Harnessing NeRFs and Exploring Volumetric Applications

October 12, 2023 • 15 minute read

We caught up with our dedicated Research & Development team, who are continuously exploring what's possible in the world of virtual humans and environments, from volumetric video to NeRFs, AI, virtual production, and beyond.

A Close Look at NeRFs

We're pursuing a number of goals in NeRF-land; exploring NeRFs (Neural Radiance Fields) that capture whole environments, NeRFs that move, and NeRFs that are relightable. 

NeRFs create 3D renderings of objects or scenes from 2D images through the application of sophisticated machine learning techniques (be sure to watch Corridor Crew's video for an excellent introduction). NeRFs are 3D reconstructions that don’t rely on conventional or texture-based meshes in their base structure.

Capturing Environments

We’ve seen NeRFs from cameras that either look inwards onto a centre or in one direction.  The Fast Free NeRF academic paper describes a mechanism to create NeRFs from images along an arbitrary camera flight path. This is the first open-source code we’ve seen that deals with wide-open spaces. 

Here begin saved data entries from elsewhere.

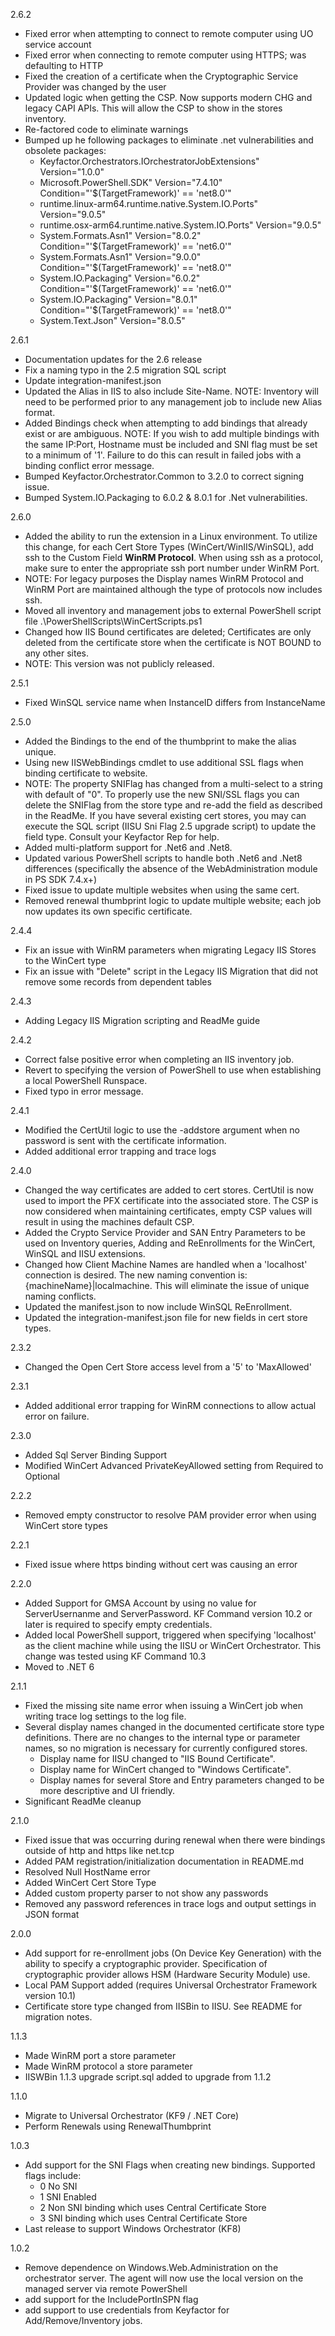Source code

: 2.6.2
* Fixed error when attempting to connect to remote computer using UO service account
* Fixed error when connecting to remote computer using HTTPS; was defaulting to HTTP
* Fixed the creation of a certificate when the Cryptographic Service Provider was changed by the user
* Updated logic when getting the CSP.  Now supports modern CHG and legacy CAPI APIs.  This will allow the CSP to show in the stores inventory.
* Re-factored code to eliminate warnings
* Bumped up he following packages to eliminate .net vulnerabilities and obsolete packages:
	* Keyfactor.Orchestrators.IOrchestratorJobExtensions" Version="1.0.0"
    * Microsoft.PowerShell.SDK" Version="7.4.10" Condition="'$(TargetFramework)' == 'net8.0'"
    * runtime.linux-arm64.runtime.native.System.IO.Ports" Version="9.0.5"
    * runtime.osx-arm64.runtime.native.System.IO.Ports" Version="9.0.5"
    * System.Formats.Asn1" Version="8.0.2" Condition="'$(TargetFramework)' == 'net6.0'"
	* System.Formats.Asn1" Version="9.0.0" Condition="'$(TargetFramework)' == 'net8.0'"
    * System.IO.Packaging" Version="6.0.2" Condition="'$(TargetFramework)' == 'net6.0'"
    * System.IO.Packaging" Version="8.0.1" Condition="'$(TargetFramework)' == 'net8.0'"
    * System.Text.Json" Version="8.0.5"

2.6.1
* Documentation updates for the 2.6 release
* Fix a naming typo in the 2.5 migration SQL script
* Update integration-manifest.json
* Updated the Alias in IIS to also include Site-Name.  NOTE: Inventory will need to be performed prior to any management job to include new Alias format.
* Added Bindings check when attempting to add bindings that already exist or are ambiguous.  NOTE:  If you wish to add multiple bindings with the same IP:Port, Hostname must be included and SNI flag must be set to a minimum of '1'. Failure to do this can result in failed jobs with a binding conflict error message.
* Bumped Keyfactor.Orchestrator.Common to 3.2.0 to correct signing issue.
* Bumped System.IO.Packaging to 6.0.2 & 8.0.1 for .Net vulnerabilities.

2.6.0
* Added the ability to run the extension in a Linux environment.  To utilize this change, for each Cert Store Types (WinCert/WinIIS/WinSQL), add ssh to the Custom Field <b>WinRM Protocol</b>.  When using ssh as a protocol, make sure to enter the appropriate ssh port number under WinRM Port.
* NOTE: For legacy purposes the Display names WinRM Protocol and WinRM Port are maintained although the type of protocols now includes ssh.
* Moved all inventory and management jobs to external PowerShell script file .\PowerShellScripts\WinCertScripts.ps1
* Changed how IIS Bound certificates are deleted; Certificates are only deleted from the certificate store when the certificate is NOT BOUND to any other sites.
* NOTE:  This version was not publicly released.

2.5.1
* Fixed WinSQL service name when InstanceID differs from InstanceName

2.5.0
* Added the Bindings to the end of the thumbprint to make the alias unique.
* Using new IISWebBindings cmdlet to use additional SSL flags when binding certificate to website.
* NOTE:  The property SNIFlag has changed from a multi-select to a string with default of "0". To properly use the new SNI/SSL flags you can delete the SNIFlag from the store type and re-add the field as described in the ReadMe. If you have several existing cert stores, you may can execute the SQL script (IISU Sni Flag 2.5 upgrade script) to update the field type.  Consult your Keyfactor Rep for help.
* Added multi-platform support for .Net6 and .Net8.
* Updated various PowerShell scripts to handle both .Net6 and .Net8 differences (specifically the absence of the WebAdministration module in PS SDK 7.4.x+)
* Fixed issue to update multiple websites when using the same cert.
* Removed renewal thumbprint logic to update multiple website; each job now updates its own specific certificate.

2.4.4
* Fix an issue with WinRM parameters when migrating Legacy IIS Stores to the WinCert type
* Fix an issue with "Delete" script in the Legacy IIS Migration that did not remove some records from dependent tables

2.4.3
* Adding Legacy IIS Migration scripting and ReadMe guide

2.4.2
* Correct false positive error when completing an IIS inventory job.
* Revert to specifying the version of PowerShell to use when establishing a local PowerShell Runspace.
* Fixed typo in error message.

2.4.1
* Modified the CertUtil logic to use the -addstore argument when no password is sent with the certificate information.
* Added additional error trapping and trace logs

2.4.0
* Changed the way certificates are added to cert stores.  CertUtil is now used to import the PFX certificate into the associated store.  The CSP is now considered when maintaining certificates, empty CSP values will result in using the machines default CSP.
* Added the Crypto Service Provider and SAN Entry Parameters to be used on Inventory queries, Adding and ReEnrollments for the WinCert, WinSQL and IISU extensions.
* Changed how Client Machine Names are handled when a 'localhost' connection is desired.  The new naming convention is:  {machineName}|localmachine.  This will eliminate the issue of unique naming conflicts.
* Updated the manifest.json to now include WinSQL ReEnrollment.
* Updated the integration-manifest.json file for new fields in cert store types.

2.3.2
* Changed the Open Cert Store access level from a '5' to 'MaxAllowed'

2.3.1
* Added additional error trapping for WinRM connections to allow actual error on failure.

2.3.0
* Added Sql Server Binding Support
* Modified WinCert Advanced PrivateKeyAllowed setting from Required to Optional
  
2.2.2
* Removed empty constructor to resolve PAM provider error when using WinCert store types

2.2.1
* Fixed issue where https binding without cert was causing an error
  
2.2.0
* Added Support for GMSA Account by using no value for ServerUsernanme and ServerPassword. KF Command version 10.2 or later is required to specify empty credentials. 
* Added local PowerShell support, triggered when specifying 'localhost' as the client machine while using the IISU or WinCert Orchestrator.  This change was tested using KF Command 10.3
* Moved to .NET 6

2.1.1
* Fixed the missing site name error when issuing a WinCert job when writing trace log settings to the log file.
* Several display names changed in the documented certificate store type definitions. There are no changes to the internal type or parameter names, so no migration is necessary for currently configured stores.
	* Display name for IISU changed to "IIS Bound Certificate".
	* Display name for WinCert changed to "Windows Certificate".
	* Display names for several Store and Entry parameters changed to be more descriptive and UI friendly.
* Significant ReadMe cleanup

2.1.0
* Fixed issue that was occurring during renewal when there were bindings outside of http and https like net.tcp
* Added PAM registration/initialization documentation in README.md
* Resolved Null HostName error 
* Added WinCert Cert Store Type
* Added custom property parser to not show any passwords
* Removed any password references in trace logs and output settings in JSON format

2.0.0
* Add support for re-enrollment jobs (On Device Key Generation) with the ability to specify a cryptographic provider. Specification of cryptographic provider allows HSM (Hardware Security Module) use.
* Local PAM Support added (requires Universal Orchestrator Framework version 10.1)
* Certificate store type changed from IISBin to IISU. See README for migration notes.


1.1.3
* Made WinRM port a store parameter
* Made WinRM protocol a store parameter
* IISWBin 1.1.3 upgrade script.sql added to upgrade from 1.1.2

1.1.0
* Migrate to Universal Orchestrator (KF9 / .NET Core)
* Perform Renewals using RenewalThumbprint

1.0.3
* Add support for the SNI Flags when creating new bindings.  Supported flags include:
	* 0  No SNI
    * 1  SNI Enabled
    * 2  Non SNI binding which uses Central Certificate Store
    * 3  SNI binding which uses Central Certificate Store
* Last release to support Windows Orchestrator (KF8)

1.0.2
* Remove dependence on Windows.Web.Administration on the orchestrator server.  The agent will now use the local version on the managed server via remote PowerShell
* add support for the IncludePortInSPN flag
* add support to use credentials from Keyfactor for Add/Remove/Inventory jobs.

Our team put it to the test and succeeded in getting this data into their format. Even though the presented video looks inward, we know the technique works for free flight too. 

Key takeaway: This capability is significant, as we can leverage the same high realism that NeRFs bring to centre-stage actors for our LED wall environments too. The advantage of having to work with highly-constrained camera set-ups is a real bonus.

Moving NeRFs

On the moving NeRF front, our team has captured sequences frame-by-frame, but that leads to inconsistencies between frames, especially in the lighting. Any given NeRF is stored as a long list of numbers - the weights in a neural network - and the MLPMaps paper describes a way to describe the differences between consecutive NeRF frames as weights in a neural network too. 

In this research project, the video below presents a sequence featuring one of our favourite tennis players. We have applied the approach outlined in the MLPMaps paper to create a sequence of neural networks for playback. Currently, this technique is limited to human actors, but the real achievement lies in understanding the overarching network approach.

Key takeaway: Similar to how video stores frame differences for compression, we are compressing a sequence of NeRFs, and the lighting remains remarkably steady too.

Conventional Meshes

Back in the world of conventional meshes, one problem we face comes with a change in the topology of the subject - if the actor removes her hat, that creates an entirely new mesh of triangles, and this gives the rendered surface an unwanted shimmer, like boiling water. 

We've long pursued the goal of keeping a single mesh and texture mapping through extreme movements, and the open-source code from the "Surface Maps via Adaptive Triangulations" paper shows one way. By marking features on the mesh that correspond, the code can bend one mesh into extreme poses. 

Below, there’s a skeleton inserted into the mesh, and the coloured balls appear where rays projected from the joints puncture the mesh - they follow the body’s movement and show us how the mesh could move to match both poses. Although it's not obvious, the mesh for both is topologically identical - we've solved the famous "One UV" problem!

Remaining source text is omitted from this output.